ELECTRONIC T-NOTES


CHESSBASE USA'S WEEKLY ON-LINE NEWSLETTER


FOR THE WEEK OF NOVEMBER 4, 2001


THE USE OF DATABASES -- PART THREE

by Steve Lopez

The single biggest advantage to using an electronic database is speed. Two weeks ago in ETN, I mentioned a Doug Root game from a back issue of the Chess Informant. He'd played 4.Qg4 in the French Advance (one of my favorite gambit lines) in a US tournament back in the 1970's. If I wanted to dig the game out of the printed version of the Informants, I'd easily spend a half-hour or more looking for it, pulling books off the shelf one by one, riffling the pages to the C02 section, and visually scanning the pages in search of the game. Using ChessBase, I can do a search in my Informant database and pull the game up in just over one second on my PIII machine.

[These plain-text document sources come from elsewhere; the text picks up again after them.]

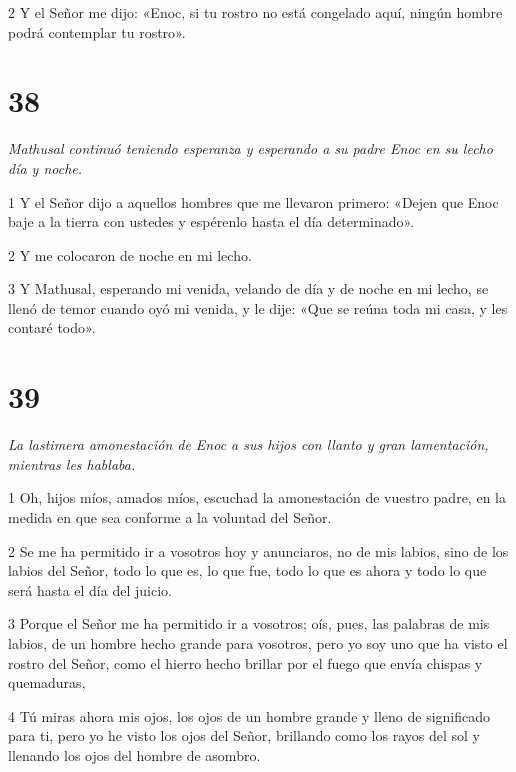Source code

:\par 2 Y el Señor me dijo: «Enoc, si tu rostro no está congelado aquí, ningún hombre podrá contemplar tu rostro».

\chapter{38}

\par \textit{Mathusal continuó teniendo esperanza y esperando a su padre Enoc en su lecho día y noche.}

\par 1 Y el Señor dijo a aquellos hombres que me llevaron primero: «Dejen que Enoc baje a la tierra con ustedes y espérenlo hasta el día determinado».

\par 2 Y me colocaron de noche en mi lecho.

\par 3 Y Mathusal, esperando mi venida, velando de día y de noche en mi lecho, se llenó de temor cuando oyó mi venida, y le dije: «Que se reúna toda mi casa, y les contaré todo».

\chapter{39}

\par \textit{La lastimera amonestación de Enoc a sus hijos con llanto y gran lamentación, mientras les hablaba.}

\par 1 Oh, hijos míos, amados míos, escuchad la amonestación de vuestro padre, en la medida en que sea conforme a la voluntad del Señor.

\par 2 Se me ha permitido ir a vosotros hoy y anunciaros, no de mis labios, sino de los labios del Señor, todo lo que es, lo que fue, todo lo que es ahora y todo lo que será hasta el día del juicio.

\par 3 Porque el Señor me ha permitido ir a vosotros; oís, pues, las palabras de mis labios, de un hombre hecho grande para vosotros, pero yo soy uno que ha visto el rostro del Señor, como el hierro hecho brillar por el fuego que envía chispas y quemaduras,

\par 4 Tú miras ahora mis ojos, los ojos de un hombre grande y lleno de significado para ti, pero yo he visto los ojos del Señor, brillando como los rayos del sol y llenando los ojos del hombre de asombro.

That's actually not too tough a search to do manually, considering that I know the name of the White player, the approximate time period when the game was played, and the ECO code for the opening in question. But if I didn't remember the player name or time period and only knew that one 4.Qg4 C02 game was played in some Informant back issue, I'd spend an hour or two hunting it down.

That's still not too labor-intensive (relatively speaking) compared to other searches one might want to do. Let's say that you want to find all of the games in which a particular maneuver was played, or in which White has four pawns against Black's three in the endgame. Such searches are impossible to do manually using printed books -- you'd have to play through every move of every game to find the information you seek. That's simply not possible using information stored in a paper format. But it's a snap with an electronic database and you can often do these searches in less time than it would take you to walk to the bookshelf, thumb through a single volume, find a game, and set up a chessboard to start playing through it.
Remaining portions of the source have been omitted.